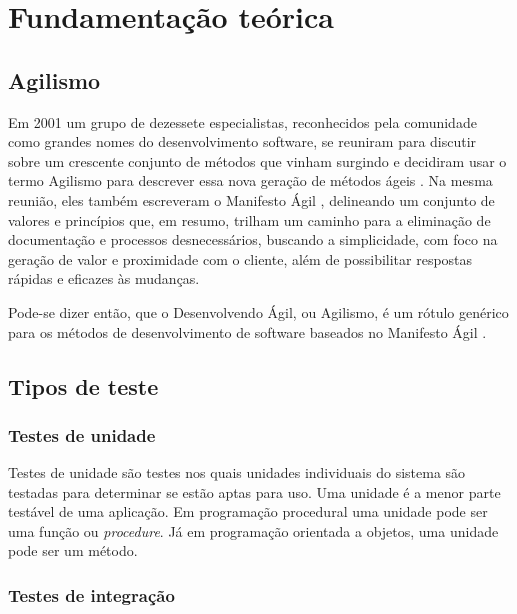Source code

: \chapter{Fundamentação teórica}

\section{Agilismo}
\label{sec:agilismo}

Em 2001 um grupo de dezessete especialistas, reconhecidos pela comunidade como grandes nomes do desenvolvimento software, se reuniram para discutir sobre um crescente conjunto de métodos que vinham surgindo e decidiram usar o termo Agilismo para descrever essa nova geração de métodos ágeis \cite{AgileStory}. Na mesma reunião, eles também escreveram o Manifesto Ágil \cite{AgileManifesto}, delineando um conjunto de valores e princípios que, em resumo, trilham um caminho para a eliminação de documentação e processos desnecessários, buscando a simplicidade, com foco na geração de valor e proximidade com o cliente, além de possibilitar respostas rápidas e eficazes às mudanças.

Pode-se dizer então, que o Desenvolvendo Ágil, ou Agilismo, é um rótulo genérico para os métodos de desenvolvimento de software baseados no Manifesto Ágil \cite{BDDRodrigo}.


\section{Tipos de teste}
\label{sec:tipos_de_teste}

\subsection{Testes de unidade}
\label{sub:testes_de_unidade}

Testes de unidade são testes nos quais unidades individuais do sistema são testadas para determinar se estão aptas para uso. Uma unidade é a menor parte testável de uma aplicação. Em programação procedural uma unidade pode ser uma função ou \textit{procedure}. Já em programação orientada a objetos, uma unidade pode ser um método.


\subsection{Testes de integração}
\label{sub:testes_de_integracao}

* The task *
Reproduce every record exactly; images stay out.

* Exercise answer *
Source code

: \chapter{Fundamentação teórica}

\section{Agilismo}
\label{sec:agilismo}

Em 2001 um grupo de dezessete especialistas, reconhecidos pela comunidade como grandes nomes do desenvolvimento software, se reuniram para discutir sobre um crescente conjunto de métodos que vinham surgindo e decidiram usar o termo Agilismo para descrever essa nova geração de métodos ágeis \cite{AgileStory}. Na mesma reunião, eles também escreveram o Manifesto Ágil \cite{AgileManifesto}, delineando um conjunto de valores e princípios que, em resumo, trilham um caminho para a eliminação de documentação e processos desnecessários, buscando a simplicidade, com foco na geração de valor e proximidade com o cliente, além de possibilitar respostas rápidas e eficazes às mudanças.

Pode-se dizer então, que o Desenvolvendo Ágil, ou Agilismo, é um rótulo genérico para os métodos de desenvolvimento de software baseados no Manifesto Ágil \cite{BDDRodrigo}.


\section{Tipos de teste}
\label{sec:tipos_de_teste}

\subsection{Testes de unidade}
\label{sub:testes_de_unidade}

Testes de unidade são testes nos quais unidades individuais do sistema são testadas para determinar se estão aptas para uso. Uma unidade é a menor parte testável de uma aplicação. Em programação procedural uma unidade pode ser uma função ou \textit{procedure}. Já em programação orientada a objetos, uma unidade pode ser um método.


\subsection{Testes de integração}
\label{sub:testes_de_integracao}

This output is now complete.